● Prompt
Within the records, how many lines hold the word "mathbb"? State that number alone.

● Given data
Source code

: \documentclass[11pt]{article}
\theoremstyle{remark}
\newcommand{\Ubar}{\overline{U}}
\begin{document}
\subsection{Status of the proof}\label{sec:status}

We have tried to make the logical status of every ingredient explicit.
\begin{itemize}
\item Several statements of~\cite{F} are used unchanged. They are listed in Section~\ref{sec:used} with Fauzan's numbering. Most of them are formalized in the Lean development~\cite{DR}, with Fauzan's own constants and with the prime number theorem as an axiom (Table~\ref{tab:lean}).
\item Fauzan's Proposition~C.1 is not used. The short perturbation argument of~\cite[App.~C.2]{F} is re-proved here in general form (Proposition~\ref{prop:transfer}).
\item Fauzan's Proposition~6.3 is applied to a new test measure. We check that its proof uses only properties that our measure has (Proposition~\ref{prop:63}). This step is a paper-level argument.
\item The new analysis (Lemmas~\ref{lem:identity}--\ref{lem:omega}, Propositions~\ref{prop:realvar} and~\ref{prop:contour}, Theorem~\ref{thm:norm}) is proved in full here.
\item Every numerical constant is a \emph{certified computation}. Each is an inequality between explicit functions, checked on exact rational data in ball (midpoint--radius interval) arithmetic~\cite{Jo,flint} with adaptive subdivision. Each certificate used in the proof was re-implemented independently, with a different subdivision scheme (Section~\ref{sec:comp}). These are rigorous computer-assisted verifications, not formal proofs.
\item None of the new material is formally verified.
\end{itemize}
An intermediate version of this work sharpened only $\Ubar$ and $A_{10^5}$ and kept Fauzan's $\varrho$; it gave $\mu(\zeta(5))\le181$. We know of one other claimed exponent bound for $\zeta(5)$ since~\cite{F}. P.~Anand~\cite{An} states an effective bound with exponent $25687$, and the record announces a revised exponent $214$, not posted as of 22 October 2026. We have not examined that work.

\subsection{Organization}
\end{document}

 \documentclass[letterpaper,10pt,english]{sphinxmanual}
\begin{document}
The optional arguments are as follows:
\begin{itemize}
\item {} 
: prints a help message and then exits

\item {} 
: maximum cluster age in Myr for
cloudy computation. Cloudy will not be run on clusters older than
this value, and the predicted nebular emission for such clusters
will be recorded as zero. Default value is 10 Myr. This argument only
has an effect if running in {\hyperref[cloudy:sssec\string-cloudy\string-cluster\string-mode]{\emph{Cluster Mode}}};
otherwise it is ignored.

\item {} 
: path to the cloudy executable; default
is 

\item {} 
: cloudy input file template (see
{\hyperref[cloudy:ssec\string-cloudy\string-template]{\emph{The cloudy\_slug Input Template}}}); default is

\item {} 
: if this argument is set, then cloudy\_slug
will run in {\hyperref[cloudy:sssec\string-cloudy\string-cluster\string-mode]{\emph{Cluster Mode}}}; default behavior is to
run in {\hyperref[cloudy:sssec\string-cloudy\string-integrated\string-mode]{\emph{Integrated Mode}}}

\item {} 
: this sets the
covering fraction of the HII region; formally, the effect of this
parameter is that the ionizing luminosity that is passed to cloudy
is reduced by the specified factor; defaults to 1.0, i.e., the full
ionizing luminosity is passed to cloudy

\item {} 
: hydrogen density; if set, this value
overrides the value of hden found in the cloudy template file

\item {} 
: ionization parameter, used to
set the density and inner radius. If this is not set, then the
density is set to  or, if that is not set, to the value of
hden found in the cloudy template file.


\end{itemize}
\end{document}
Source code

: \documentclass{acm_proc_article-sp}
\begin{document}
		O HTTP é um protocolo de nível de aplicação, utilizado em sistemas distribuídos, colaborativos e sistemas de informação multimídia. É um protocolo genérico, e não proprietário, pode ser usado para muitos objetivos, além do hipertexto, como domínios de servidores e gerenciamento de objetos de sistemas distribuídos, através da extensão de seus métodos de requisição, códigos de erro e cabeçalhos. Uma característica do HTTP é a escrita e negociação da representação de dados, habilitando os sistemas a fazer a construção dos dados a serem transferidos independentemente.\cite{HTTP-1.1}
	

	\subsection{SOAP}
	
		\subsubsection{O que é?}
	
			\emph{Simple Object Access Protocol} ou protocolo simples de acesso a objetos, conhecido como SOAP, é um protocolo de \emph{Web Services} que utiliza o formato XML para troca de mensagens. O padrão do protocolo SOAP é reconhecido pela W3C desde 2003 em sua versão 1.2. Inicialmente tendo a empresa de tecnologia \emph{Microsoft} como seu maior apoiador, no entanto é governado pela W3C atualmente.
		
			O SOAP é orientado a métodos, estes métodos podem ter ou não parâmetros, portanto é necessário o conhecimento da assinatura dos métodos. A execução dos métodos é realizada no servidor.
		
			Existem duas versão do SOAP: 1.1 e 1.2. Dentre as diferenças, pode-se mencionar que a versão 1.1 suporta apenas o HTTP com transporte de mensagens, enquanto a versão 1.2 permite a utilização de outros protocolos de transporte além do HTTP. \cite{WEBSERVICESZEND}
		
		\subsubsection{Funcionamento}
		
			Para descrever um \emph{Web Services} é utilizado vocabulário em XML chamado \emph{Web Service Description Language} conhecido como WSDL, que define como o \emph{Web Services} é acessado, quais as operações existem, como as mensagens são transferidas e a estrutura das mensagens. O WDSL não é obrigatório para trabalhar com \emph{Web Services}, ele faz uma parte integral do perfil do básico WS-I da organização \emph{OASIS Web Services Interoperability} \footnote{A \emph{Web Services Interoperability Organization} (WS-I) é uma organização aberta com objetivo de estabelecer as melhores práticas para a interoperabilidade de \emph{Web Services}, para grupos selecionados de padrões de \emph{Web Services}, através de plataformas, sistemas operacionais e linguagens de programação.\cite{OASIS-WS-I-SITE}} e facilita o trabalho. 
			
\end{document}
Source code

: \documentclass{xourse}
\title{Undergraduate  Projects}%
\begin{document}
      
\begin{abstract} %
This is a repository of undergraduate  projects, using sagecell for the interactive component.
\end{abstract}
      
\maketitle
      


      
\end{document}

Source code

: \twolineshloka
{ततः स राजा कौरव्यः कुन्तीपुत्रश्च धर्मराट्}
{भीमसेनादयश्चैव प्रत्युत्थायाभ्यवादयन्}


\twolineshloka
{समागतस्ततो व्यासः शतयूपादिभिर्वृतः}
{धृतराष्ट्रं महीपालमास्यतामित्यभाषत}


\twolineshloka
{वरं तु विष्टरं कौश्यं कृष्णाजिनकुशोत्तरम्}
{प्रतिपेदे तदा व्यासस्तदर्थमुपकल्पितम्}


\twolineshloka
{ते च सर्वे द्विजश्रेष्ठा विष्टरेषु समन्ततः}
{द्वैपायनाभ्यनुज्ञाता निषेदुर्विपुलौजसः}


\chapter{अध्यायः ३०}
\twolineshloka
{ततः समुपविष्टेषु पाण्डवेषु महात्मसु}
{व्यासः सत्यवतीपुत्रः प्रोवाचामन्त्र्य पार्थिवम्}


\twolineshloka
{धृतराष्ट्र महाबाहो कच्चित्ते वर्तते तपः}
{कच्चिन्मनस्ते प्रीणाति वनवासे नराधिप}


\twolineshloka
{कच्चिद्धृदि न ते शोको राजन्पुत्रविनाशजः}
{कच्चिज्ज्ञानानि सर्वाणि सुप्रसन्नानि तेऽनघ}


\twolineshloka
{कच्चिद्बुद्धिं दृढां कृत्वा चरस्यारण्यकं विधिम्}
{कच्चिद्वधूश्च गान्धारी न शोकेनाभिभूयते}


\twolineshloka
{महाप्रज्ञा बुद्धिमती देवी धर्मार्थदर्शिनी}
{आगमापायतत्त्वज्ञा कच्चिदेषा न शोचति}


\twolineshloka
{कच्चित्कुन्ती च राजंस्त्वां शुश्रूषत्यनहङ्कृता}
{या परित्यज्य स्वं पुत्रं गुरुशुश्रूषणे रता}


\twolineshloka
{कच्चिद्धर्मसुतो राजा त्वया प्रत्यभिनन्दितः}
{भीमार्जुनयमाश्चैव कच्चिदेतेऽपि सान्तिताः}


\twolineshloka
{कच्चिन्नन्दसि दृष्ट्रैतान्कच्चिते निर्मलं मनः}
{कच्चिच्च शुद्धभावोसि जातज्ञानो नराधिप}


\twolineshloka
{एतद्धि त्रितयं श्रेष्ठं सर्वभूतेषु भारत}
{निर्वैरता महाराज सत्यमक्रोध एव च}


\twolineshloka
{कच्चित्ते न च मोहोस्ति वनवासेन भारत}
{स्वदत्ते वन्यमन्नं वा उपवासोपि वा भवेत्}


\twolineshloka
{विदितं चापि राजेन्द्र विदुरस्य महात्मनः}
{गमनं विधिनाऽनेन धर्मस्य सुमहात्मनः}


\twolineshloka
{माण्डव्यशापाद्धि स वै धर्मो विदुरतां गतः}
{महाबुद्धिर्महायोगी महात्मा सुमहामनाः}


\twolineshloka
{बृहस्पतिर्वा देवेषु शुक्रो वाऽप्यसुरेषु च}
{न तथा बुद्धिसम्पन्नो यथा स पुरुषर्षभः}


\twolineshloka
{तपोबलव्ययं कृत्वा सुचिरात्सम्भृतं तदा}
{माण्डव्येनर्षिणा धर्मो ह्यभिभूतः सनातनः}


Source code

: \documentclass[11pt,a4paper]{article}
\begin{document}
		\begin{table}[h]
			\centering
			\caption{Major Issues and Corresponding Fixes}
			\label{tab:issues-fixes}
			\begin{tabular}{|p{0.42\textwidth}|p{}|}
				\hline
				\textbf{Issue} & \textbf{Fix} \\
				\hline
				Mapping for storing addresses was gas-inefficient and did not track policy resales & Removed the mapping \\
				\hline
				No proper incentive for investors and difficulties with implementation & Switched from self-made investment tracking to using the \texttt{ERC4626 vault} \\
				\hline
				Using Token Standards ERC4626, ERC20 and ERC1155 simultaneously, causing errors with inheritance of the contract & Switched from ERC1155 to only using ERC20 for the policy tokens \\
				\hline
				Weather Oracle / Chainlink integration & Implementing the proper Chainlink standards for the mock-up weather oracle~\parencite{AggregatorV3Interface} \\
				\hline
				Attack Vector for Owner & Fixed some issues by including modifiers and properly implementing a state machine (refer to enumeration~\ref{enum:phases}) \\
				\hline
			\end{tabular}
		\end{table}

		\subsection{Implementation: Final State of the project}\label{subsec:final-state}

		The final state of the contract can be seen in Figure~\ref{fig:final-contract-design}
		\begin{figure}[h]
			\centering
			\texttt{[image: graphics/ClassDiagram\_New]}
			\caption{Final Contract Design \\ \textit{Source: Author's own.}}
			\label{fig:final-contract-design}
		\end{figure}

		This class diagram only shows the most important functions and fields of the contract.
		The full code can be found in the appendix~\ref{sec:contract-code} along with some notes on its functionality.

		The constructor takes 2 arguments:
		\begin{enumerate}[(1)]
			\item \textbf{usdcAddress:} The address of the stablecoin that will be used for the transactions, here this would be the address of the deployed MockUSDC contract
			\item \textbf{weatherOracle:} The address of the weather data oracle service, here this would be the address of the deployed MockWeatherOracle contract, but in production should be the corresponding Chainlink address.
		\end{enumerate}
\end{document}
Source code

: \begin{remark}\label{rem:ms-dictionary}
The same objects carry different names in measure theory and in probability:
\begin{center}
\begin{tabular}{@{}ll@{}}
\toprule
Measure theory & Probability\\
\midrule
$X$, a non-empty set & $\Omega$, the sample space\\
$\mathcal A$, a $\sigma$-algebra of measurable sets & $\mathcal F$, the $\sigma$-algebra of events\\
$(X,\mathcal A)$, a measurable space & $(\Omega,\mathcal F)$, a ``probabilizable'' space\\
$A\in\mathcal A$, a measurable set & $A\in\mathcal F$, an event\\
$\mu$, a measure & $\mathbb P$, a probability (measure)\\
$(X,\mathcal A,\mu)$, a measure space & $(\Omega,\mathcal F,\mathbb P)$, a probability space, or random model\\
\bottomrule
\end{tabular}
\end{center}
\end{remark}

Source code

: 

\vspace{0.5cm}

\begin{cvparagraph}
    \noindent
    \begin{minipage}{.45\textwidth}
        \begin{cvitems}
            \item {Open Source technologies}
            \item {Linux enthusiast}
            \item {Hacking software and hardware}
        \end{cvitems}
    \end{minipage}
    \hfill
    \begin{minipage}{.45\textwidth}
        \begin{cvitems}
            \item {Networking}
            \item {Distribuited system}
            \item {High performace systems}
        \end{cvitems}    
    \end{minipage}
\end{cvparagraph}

● Problem solution
2